In a pastoral letter to churches and ecumenical partners in Sudan, World Council of Churches (WCC) general secretary Rev. Prof. Dr Jerry Pillay extended prayers for peace for the suffering of the people.
“We have received with sadness and alarm recent reports of the escalating impacts of the current conflict and insecurity on the churches and religious communities of the country,” Pillay wrote.
He lamented the news of the attack on worshipers in the Mar Girgis (St George) Coptic church in Omdurman during the service on 14 May, the serious injuries suffered as a result, and the expulsion of the priests and nuns of the community.

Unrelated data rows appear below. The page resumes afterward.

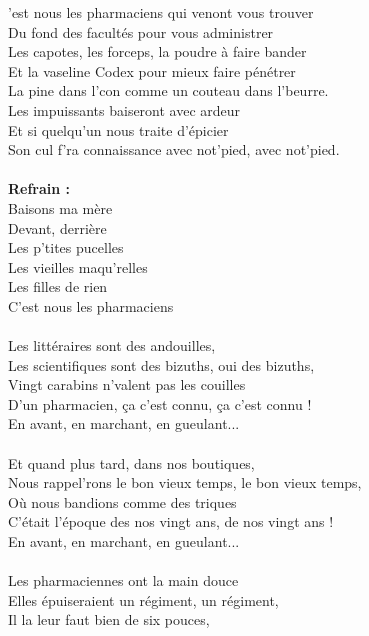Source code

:
'est nous les pharmaciens qui venont vous trouver
\\Du fond des facultés pour vous administrer
\\Les capotes, les forceps, la poudre à faire bander
\\Et la vaseline Codex pour mieux faire pénétrer
\\La pine dans l'con comme un couteau dans l'beurre.
\\Les impuissants baiseront avec ardeur
\\Et si quelqu'un nous traite d'épicier
\\Son cul f'ra connaissance avec not'pied, avec not'pied.
\\\\\textbf{Refrain :}
\\Baisons ma mère
\\Devant, derrière
\\Les p'tites pucelles
\\Les vieilles maqu'relles
\\Les filles de rien
\\C'est nous les pharmaciens
\\\\Les littéraires sont des andouilles,
\\Les scientifiques sont des bizuths, oui des bizuths,
\\Vingt carabins n'valent pas les couilles
\\D'un pharmacien, ça c'est connu, ça c'est connu !
\\En avant, en marchant, en gueulant...
\\\\Et quand plus tard, dans nos boutiques,
\\Nous rappel'rons le bon vieux temps, le bon vieux temps,
\\Où nous bandions comme des triques
\\C'était l'époque des nos vingt ans, de nos vingt ans !
\\En avant, en marchant, en gueulant...
\\\\Les pharmaciennes ont la main douce
\\Elles épuiseraient un régiment, un régiment,
\\Il la leur faut bien de six pouces,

Pillay also shared grief at the shelling, damage, occupation, and vandalisation of so many churches and houses of worship, including the Anglican and Roman Catholic cathedrals in Khartoum, as well as churches and mosques in El Obeid, Geneina, El Fashr, Nyalla, and many other places.

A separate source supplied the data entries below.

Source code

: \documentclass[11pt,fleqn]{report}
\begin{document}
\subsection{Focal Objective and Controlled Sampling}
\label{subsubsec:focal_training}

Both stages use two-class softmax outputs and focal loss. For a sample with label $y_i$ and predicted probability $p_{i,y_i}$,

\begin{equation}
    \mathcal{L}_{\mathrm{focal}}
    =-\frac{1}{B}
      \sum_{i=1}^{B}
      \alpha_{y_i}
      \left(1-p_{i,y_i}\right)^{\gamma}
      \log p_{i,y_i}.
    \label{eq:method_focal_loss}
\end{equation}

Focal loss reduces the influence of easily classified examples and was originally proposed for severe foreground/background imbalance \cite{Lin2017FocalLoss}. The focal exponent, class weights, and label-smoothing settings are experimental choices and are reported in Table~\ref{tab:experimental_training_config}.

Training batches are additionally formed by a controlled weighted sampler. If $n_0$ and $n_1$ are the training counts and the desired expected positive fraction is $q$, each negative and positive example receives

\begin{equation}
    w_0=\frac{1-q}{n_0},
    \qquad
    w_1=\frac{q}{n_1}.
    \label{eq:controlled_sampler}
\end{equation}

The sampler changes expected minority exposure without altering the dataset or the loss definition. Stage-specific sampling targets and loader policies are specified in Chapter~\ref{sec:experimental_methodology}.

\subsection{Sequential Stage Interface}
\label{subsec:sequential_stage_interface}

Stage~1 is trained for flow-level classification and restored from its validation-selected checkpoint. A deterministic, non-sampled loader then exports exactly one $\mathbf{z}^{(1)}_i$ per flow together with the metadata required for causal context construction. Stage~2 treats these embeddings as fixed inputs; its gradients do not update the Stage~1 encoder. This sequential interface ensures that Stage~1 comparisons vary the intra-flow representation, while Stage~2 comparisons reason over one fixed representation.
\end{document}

“Further, the violent destruction of the nation of Sudan continues, despite efforts and appeals for a lasting ceasefire,” Pillay wrote.

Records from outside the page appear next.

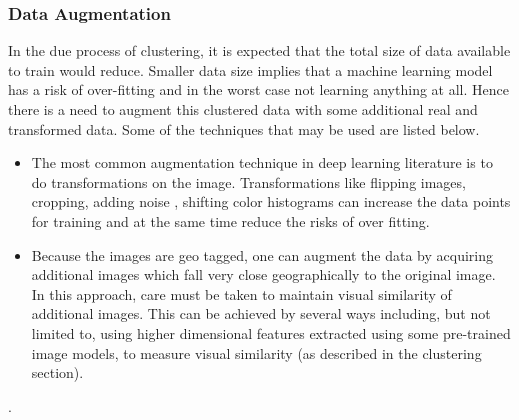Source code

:  
\subsubsection{Data Augmentation}
In the due process of clustering, it is expected that the total size of data available to train would reduce. Smaller data size implies that a machine learning model has a risk of over-fitting and in the worst case not learning anything at all. Hence there is a need to augment this clustered data with some additional real and transformed data. Some of the techniques that may be used are listed below.
\begin{itemize}
	\item The most common augmentation technique in deep learning literature is to do transformations on the image. Transformations like flipping images, cropping, adding noise , shifting color histograms can increase the data points for training and at the same time reduce the risks of over fitting.
	\item Because the images are geo tagged, one can augment the data by acquiring additional images which fall very close geographically to the original image. In this approach, care must be taken to maintain visual similarity of additional images. This can be achieved by several ways including, but not limited to, using higher dimensional features extracted using some pre-trained image models, to measure visual similarity (as described in the clustering section).
\end{itemize}.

“The people of Sudan are the victims of this conflict between the military leaders, turning the country’s humanitarian crisis into a catastrophe.”
On behalf of the WCC global fellowship, Pillay conveyed Christian solidarity to all the people and religious communities of Sudan.
“We pray that the military leaders will put aside their arms and their rivalries and recognize their responsibility and accountability to the people, against whom they have already done so much harm,” he wrote.
“We pray that they will realize their moral and legal obligations to protect civilians, and to stop their desecrations of places of worship.”
The situation in Sudan will be addressed by the WCC executive committee which will meet 22-26 May.
“In the meantime, we lift you, your churches, your families, and communities up before our merciful and loving God,” concluded Pillay.
“May God protect, guide, and comfort you, in the midst of these present tribulations.”